- _Instructions to follow_: Extract all lines that hold "aware" from the records below.

- _Input data_:
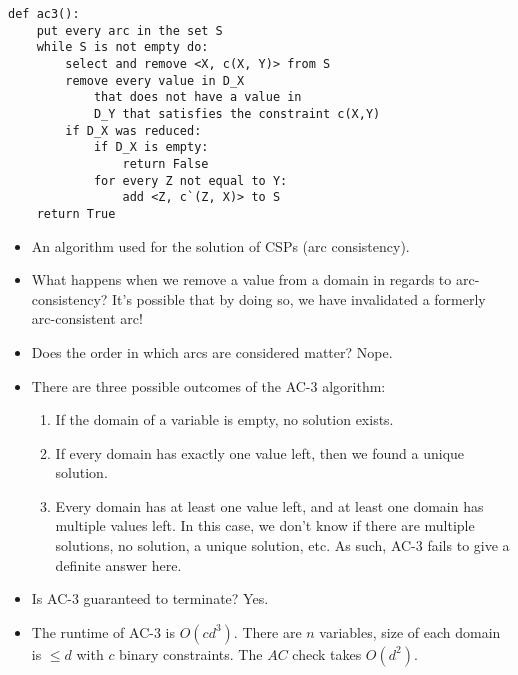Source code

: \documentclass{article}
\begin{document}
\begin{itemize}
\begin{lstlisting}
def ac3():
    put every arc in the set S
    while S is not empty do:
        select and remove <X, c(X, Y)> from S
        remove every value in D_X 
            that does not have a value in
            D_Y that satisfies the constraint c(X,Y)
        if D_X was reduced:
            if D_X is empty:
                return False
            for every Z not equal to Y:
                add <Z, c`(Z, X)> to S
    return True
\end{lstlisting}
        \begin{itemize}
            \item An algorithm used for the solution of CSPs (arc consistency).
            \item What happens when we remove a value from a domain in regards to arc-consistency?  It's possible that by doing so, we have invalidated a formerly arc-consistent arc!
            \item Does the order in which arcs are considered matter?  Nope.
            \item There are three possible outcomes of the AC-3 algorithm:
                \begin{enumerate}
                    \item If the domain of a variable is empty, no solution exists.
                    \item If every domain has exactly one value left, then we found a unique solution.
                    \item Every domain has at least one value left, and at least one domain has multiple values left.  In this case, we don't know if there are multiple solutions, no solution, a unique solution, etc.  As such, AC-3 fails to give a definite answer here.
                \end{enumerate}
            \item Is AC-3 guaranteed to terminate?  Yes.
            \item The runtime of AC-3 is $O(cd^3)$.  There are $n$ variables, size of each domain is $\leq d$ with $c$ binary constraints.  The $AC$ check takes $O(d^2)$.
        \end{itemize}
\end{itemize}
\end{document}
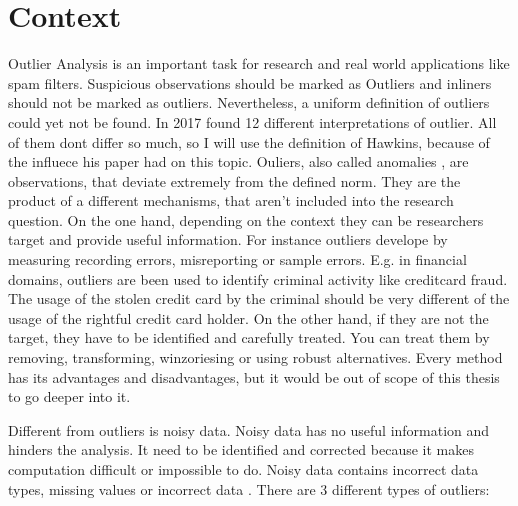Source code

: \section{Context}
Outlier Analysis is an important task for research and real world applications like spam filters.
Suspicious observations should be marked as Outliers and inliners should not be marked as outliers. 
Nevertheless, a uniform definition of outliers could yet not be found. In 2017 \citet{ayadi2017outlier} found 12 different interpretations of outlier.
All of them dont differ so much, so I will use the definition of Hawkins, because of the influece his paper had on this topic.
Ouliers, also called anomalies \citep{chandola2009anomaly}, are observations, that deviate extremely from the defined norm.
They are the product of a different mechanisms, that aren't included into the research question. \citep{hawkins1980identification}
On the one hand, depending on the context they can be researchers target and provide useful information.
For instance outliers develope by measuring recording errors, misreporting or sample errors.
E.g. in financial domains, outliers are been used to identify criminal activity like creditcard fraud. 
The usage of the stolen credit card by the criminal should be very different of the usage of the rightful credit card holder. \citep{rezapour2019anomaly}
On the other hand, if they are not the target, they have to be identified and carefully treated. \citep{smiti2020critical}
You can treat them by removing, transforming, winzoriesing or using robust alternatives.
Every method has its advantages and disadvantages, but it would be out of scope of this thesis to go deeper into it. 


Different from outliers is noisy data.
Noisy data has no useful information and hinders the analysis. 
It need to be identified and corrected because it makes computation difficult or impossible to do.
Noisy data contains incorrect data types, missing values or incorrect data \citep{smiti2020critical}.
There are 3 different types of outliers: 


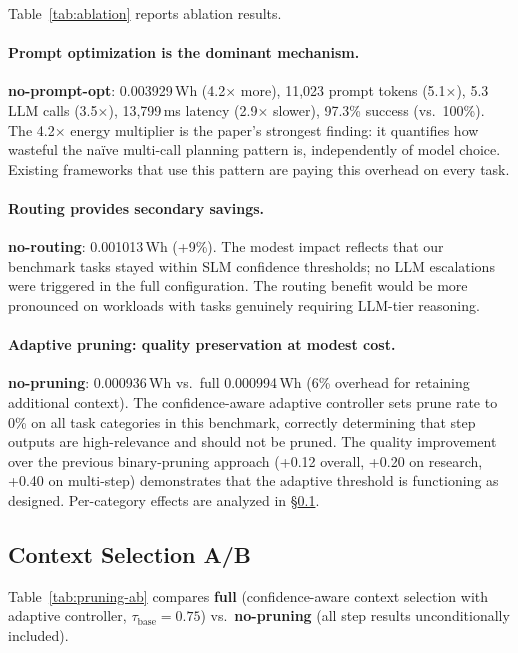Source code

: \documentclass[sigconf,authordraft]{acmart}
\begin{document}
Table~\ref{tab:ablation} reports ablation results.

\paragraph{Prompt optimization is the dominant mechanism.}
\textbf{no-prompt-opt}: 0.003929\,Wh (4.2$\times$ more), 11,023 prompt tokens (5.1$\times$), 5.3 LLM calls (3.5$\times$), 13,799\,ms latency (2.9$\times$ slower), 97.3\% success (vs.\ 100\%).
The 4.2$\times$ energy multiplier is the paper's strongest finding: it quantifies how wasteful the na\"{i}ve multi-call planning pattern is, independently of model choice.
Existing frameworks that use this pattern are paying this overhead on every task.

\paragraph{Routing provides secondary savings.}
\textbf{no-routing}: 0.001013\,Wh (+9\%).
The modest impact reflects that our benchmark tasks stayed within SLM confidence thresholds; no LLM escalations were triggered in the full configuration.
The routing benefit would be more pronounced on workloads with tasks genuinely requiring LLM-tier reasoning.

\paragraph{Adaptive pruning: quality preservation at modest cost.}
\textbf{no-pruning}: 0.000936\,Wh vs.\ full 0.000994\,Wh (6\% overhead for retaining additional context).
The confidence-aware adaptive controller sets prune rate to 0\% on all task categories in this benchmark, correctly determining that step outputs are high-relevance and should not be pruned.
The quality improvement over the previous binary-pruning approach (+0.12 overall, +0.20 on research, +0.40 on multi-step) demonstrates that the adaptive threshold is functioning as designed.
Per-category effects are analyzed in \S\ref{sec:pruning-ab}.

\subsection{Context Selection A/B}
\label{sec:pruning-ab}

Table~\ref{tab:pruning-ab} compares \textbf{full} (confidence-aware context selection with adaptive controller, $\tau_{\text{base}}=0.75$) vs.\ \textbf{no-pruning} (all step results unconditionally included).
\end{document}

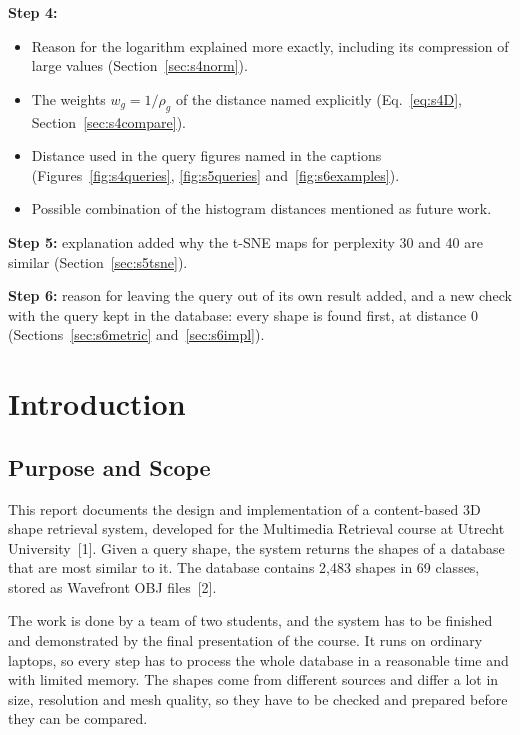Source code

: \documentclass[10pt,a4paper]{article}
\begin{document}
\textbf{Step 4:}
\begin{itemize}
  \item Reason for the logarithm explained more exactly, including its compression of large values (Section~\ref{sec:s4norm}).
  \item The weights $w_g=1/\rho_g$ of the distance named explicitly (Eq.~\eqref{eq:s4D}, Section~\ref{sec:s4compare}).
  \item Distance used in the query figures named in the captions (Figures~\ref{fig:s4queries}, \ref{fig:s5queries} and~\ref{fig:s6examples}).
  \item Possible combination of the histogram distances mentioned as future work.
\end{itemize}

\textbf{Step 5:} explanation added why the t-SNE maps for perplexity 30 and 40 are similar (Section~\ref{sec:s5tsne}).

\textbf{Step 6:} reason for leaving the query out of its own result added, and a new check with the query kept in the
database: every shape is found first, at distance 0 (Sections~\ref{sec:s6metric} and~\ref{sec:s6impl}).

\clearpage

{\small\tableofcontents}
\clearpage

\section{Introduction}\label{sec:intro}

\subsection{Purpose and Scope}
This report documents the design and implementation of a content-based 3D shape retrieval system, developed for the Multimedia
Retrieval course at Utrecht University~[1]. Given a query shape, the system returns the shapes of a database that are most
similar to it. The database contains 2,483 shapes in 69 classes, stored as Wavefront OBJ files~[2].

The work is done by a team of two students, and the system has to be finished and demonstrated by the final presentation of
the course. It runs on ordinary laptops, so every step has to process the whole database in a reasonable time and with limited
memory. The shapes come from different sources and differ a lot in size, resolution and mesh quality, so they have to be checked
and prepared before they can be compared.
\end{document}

---

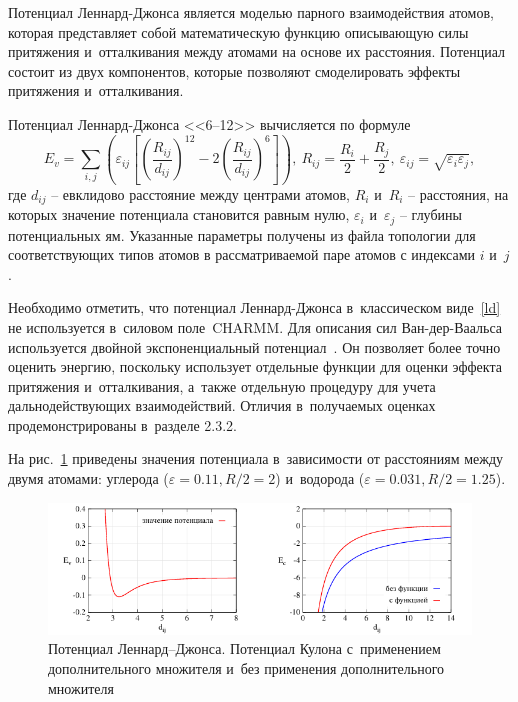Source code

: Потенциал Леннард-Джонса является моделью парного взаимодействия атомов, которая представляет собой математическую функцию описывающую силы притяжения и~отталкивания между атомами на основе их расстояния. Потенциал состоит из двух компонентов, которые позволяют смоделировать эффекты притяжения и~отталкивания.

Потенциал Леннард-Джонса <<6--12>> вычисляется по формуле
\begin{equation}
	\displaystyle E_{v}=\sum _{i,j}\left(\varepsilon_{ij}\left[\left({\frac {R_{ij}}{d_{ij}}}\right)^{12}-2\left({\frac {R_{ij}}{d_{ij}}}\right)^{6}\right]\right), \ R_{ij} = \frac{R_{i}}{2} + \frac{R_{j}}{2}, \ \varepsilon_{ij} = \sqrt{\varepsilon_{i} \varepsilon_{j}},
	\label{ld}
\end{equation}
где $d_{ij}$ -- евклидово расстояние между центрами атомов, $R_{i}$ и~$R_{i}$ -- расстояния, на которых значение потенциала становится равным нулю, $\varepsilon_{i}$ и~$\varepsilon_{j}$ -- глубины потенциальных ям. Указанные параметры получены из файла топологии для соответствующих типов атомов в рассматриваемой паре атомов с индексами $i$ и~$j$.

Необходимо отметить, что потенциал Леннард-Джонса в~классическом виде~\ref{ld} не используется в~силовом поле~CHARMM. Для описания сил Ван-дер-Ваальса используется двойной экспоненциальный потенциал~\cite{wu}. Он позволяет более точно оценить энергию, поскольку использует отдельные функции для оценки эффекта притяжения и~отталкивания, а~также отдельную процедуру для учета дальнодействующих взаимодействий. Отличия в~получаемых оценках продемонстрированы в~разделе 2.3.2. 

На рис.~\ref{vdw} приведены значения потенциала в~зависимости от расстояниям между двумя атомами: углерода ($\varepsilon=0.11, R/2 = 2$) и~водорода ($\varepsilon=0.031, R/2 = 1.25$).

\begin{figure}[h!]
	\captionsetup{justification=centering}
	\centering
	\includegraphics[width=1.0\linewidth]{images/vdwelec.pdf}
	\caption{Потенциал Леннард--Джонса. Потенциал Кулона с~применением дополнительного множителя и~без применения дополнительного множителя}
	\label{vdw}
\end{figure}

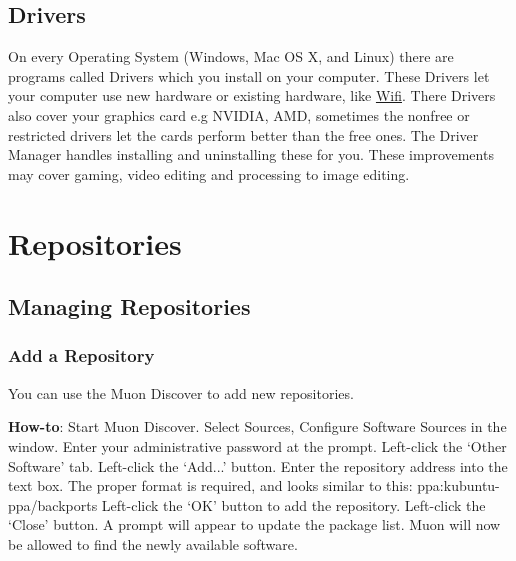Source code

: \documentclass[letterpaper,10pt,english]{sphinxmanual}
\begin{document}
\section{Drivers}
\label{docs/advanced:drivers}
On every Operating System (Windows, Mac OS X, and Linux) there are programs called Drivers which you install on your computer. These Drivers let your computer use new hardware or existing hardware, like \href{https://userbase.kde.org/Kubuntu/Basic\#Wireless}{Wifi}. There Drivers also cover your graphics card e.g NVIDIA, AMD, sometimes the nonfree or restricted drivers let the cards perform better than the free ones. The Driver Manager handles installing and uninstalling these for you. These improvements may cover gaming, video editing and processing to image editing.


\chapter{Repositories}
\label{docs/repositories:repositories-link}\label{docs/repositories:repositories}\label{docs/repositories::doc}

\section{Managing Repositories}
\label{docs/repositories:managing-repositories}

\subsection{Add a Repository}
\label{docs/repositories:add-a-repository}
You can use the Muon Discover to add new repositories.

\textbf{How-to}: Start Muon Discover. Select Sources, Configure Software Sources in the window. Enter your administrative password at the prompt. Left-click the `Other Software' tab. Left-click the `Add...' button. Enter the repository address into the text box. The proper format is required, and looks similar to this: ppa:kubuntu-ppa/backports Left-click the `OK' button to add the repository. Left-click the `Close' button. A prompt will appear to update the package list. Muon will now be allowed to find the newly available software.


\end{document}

- _Answer for this exercise_:
The confidence-aware adaptive controller sets prune rate to 0\% on all task categories in this benchmark, correctly determining that step outputs are high-relevance and should not be pruned.
Table~\ref{tab:pruning-ab} compares \textbf{full} (confidence-aware context selection with adaptive controller, $\tau_{\text{base}}=0.75$) vs.\ \textbf{no-pruning} (all step results unconditionally included).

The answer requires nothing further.